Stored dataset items
::::::::

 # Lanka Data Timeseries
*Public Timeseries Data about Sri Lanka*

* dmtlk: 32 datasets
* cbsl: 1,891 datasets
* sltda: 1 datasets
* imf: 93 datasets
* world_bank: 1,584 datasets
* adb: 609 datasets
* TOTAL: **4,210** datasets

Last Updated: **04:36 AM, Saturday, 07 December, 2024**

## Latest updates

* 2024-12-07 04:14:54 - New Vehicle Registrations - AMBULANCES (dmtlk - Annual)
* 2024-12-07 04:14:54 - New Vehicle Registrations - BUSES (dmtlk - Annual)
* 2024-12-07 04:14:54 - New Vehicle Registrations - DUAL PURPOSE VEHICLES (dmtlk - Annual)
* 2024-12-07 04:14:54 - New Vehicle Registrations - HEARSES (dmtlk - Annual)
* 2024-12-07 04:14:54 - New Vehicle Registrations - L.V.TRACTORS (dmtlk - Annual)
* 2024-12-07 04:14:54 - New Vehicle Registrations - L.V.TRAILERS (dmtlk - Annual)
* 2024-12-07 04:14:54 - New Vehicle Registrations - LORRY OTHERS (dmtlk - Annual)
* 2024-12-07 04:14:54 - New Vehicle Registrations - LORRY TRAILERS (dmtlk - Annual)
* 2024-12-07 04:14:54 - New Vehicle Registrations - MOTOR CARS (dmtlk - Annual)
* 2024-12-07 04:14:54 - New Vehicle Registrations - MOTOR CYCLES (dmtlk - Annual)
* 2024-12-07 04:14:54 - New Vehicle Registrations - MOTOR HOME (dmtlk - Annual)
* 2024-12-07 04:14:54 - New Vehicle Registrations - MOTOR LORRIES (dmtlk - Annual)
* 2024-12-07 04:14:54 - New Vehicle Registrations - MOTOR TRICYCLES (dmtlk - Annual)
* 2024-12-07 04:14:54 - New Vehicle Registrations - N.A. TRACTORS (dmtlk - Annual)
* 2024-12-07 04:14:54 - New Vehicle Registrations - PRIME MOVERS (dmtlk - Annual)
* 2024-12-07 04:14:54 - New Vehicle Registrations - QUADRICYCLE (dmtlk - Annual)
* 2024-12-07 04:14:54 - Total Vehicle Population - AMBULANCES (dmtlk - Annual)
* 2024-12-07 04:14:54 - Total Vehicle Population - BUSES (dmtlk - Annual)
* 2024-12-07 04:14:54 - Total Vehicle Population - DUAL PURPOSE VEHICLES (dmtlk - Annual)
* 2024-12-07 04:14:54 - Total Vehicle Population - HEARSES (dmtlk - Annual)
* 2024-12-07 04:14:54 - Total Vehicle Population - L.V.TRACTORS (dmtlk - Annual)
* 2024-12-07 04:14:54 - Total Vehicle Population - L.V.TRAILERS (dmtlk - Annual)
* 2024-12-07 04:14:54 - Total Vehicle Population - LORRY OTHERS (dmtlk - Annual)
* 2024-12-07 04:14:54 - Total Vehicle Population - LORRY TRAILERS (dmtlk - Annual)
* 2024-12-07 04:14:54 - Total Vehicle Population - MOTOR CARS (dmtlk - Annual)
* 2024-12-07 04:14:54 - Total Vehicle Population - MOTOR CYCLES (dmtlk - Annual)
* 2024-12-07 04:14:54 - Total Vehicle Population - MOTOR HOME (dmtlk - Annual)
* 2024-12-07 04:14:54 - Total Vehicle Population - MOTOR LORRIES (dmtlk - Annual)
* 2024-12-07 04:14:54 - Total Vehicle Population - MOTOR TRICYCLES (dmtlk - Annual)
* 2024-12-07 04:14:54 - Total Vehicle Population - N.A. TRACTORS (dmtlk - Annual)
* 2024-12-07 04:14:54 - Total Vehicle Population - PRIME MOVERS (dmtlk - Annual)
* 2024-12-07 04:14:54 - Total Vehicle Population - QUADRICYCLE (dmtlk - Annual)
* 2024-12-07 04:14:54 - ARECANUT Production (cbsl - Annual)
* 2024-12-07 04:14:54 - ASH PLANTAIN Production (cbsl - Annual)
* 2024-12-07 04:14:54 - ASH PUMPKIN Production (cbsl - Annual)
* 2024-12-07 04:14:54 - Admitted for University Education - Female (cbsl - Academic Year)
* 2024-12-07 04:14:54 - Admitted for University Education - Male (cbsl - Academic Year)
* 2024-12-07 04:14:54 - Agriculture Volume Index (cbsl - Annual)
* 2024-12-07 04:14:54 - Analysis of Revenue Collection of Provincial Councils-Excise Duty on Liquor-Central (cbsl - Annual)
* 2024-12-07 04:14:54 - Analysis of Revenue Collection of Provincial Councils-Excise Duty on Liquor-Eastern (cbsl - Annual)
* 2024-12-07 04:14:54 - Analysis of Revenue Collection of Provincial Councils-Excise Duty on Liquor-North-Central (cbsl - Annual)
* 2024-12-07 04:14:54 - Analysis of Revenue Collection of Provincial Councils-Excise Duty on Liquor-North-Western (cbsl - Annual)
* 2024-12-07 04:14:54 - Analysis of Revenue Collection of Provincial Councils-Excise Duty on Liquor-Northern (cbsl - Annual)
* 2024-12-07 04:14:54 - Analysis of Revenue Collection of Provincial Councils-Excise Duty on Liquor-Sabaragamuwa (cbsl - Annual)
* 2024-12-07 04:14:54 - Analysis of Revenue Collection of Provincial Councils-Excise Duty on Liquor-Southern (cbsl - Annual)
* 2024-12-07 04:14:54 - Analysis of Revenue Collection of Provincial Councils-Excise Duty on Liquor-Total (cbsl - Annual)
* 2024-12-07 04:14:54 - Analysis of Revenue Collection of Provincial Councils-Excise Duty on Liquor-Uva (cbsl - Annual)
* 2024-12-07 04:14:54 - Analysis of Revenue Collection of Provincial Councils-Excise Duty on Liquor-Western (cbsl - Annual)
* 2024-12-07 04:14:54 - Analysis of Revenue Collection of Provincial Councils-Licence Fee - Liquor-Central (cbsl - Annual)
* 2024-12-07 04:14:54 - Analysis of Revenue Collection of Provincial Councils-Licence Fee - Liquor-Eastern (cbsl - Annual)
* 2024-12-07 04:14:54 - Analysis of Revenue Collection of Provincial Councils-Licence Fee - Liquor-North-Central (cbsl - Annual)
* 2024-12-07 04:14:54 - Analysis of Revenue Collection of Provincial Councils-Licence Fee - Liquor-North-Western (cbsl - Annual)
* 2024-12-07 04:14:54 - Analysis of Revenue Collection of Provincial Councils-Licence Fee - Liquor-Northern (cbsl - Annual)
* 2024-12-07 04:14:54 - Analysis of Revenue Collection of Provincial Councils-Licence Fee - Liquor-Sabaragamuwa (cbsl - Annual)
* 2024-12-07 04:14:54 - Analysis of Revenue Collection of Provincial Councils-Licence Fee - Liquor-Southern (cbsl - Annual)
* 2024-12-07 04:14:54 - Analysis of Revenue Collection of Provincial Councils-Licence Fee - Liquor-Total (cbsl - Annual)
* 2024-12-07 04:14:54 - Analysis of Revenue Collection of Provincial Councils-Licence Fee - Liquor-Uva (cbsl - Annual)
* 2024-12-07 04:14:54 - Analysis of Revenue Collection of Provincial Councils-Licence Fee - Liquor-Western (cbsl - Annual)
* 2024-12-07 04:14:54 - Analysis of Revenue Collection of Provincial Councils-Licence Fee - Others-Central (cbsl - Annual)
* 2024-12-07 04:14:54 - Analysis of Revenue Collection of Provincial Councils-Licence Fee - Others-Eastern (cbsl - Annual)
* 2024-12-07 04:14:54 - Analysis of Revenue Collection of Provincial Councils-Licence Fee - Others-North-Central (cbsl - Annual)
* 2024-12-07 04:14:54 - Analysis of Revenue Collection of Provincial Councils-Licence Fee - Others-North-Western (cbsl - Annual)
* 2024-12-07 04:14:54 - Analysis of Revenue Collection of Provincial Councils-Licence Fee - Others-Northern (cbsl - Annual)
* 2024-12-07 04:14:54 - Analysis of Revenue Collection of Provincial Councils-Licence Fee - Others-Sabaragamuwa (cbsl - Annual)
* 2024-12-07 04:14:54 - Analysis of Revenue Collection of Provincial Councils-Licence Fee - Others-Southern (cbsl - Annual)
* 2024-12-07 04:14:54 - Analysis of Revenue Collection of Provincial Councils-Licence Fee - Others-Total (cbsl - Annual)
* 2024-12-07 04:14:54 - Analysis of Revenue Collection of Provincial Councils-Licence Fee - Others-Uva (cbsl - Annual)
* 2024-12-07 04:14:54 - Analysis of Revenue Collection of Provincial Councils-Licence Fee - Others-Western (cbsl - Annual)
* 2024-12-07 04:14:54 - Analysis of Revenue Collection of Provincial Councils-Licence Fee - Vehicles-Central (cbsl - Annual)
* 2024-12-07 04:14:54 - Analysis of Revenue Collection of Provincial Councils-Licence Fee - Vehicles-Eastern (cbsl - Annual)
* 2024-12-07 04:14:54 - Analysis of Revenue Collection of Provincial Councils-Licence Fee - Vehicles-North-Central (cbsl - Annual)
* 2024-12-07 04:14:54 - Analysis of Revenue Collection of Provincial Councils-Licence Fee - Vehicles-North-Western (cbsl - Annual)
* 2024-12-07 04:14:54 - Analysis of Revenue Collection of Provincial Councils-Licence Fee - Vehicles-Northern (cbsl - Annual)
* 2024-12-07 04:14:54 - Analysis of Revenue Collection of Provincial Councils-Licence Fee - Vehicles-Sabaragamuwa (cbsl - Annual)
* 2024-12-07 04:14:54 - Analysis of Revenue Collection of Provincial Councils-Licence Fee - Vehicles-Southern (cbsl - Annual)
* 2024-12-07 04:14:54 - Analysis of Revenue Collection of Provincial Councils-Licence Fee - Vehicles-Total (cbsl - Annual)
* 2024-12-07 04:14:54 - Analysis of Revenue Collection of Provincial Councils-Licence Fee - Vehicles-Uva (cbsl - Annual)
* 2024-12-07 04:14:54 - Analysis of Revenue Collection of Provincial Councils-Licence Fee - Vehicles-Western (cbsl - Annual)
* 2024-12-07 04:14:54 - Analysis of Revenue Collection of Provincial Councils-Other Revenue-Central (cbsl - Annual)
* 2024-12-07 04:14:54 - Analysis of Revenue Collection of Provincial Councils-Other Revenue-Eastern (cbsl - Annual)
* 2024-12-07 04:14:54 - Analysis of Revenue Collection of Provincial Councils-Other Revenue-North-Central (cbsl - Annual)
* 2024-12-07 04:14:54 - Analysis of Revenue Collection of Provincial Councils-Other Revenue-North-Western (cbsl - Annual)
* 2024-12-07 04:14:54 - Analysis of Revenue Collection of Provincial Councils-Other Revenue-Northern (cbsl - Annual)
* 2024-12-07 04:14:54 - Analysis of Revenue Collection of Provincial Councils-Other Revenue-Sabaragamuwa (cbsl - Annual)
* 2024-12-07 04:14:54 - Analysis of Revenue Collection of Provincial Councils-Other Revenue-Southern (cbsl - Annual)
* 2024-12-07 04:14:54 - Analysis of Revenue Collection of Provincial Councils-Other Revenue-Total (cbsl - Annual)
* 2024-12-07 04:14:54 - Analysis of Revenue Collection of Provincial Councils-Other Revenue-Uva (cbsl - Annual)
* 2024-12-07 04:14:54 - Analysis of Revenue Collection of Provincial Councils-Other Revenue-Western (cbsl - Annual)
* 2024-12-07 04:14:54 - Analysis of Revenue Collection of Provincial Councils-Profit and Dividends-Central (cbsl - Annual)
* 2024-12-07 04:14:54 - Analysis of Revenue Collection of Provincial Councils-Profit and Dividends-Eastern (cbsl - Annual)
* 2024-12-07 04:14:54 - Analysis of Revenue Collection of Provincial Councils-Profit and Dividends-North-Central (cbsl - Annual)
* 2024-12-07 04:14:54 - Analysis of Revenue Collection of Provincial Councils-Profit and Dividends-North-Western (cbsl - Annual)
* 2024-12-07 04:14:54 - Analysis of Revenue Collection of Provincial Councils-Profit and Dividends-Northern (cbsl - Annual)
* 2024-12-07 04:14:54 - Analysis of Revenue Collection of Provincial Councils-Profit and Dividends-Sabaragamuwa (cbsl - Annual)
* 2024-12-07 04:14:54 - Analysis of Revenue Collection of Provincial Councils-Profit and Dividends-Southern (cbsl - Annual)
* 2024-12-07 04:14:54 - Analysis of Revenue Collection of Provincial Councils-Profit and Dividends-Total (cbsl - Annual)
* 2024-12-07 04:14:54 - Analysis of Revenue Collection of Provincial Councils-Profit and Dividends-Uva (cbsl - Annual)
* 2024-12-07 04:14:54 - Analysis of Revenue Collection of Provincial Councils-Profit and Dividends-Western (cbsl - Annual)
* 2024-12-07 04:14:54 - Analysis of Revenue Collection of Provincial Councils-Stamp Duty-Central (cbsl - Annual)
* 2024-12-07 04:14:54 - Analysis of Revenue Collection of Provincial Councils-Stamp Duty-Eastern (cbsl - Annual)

::::::::

> [Activity] Report every line of the data above that contains the string "Duty" by copying it in full.

> [Solved exercise]
* 2024-12-07 04:14:54 - Analysis of Revenue Collection of Provincial Councils-Excise Duty on Liquor-Central (cbsl - Annual)
* 2024-12-07 04:14:54 - Analysis of Revenue Collection of Provincial Councils-Excise Duty on Liquor-Eastern (cbsl - Annual)
* 2024-12-07 04:14:54 - Analysis of Revenue Collection of Provincial Councils-Excise Duty on Liquor-North-Central (cbsl - Annual)
* 2024-12-07 04:14:54 - Analysis of Revenue Collection of Provincial Councils-Excise Duty on Liquor-North-Western (cbsl - Annual)
* 2024-12-07 04:14:54 - Analysis of Revenue Collection of Provincial Councils-Excise Duty on Liquor-Northern (cbsl - Annual)
* 2024-12-07 04:14:54 - Analysis of Revenue Collection of Provincial Councils-Excise Duty on Liquor-Sabaragamuwa (cbsl - Annual)
* 2024-12-07 04:14:54 - Analysis of Revenue Collection of Provincial Councils-Excise Duty on Liquor-Southern (cbsl - Annual)
* 2024-12-07 04:14:54 - Analysis of Revenue Collection of Provincial Councils-Excise Duty on Liquor-Total (cbsl - Annual)
* 2024-12-07 04:14:54 - Analysis of Revenue Collection of Provincial Councils-Excise Duty on Liquor-Uva (cbsl - Annual)
* 2024-12-07 04:14:54 - Analysis of Revenue Collection of Provincial Councils-Excise Duty on Liquor-Western (cbsl - Annual)
* 2024-12-07 04:14:54 - Analysis of Revenue Collection of Provincial Councils-Stamp Duty-Central (cbsl - Annual)
* 2024-12-07 04:14:54 - Analysis of Revenue Collection of Provincial Councils-Stamp Duty-Eastern (cbsl - Annual)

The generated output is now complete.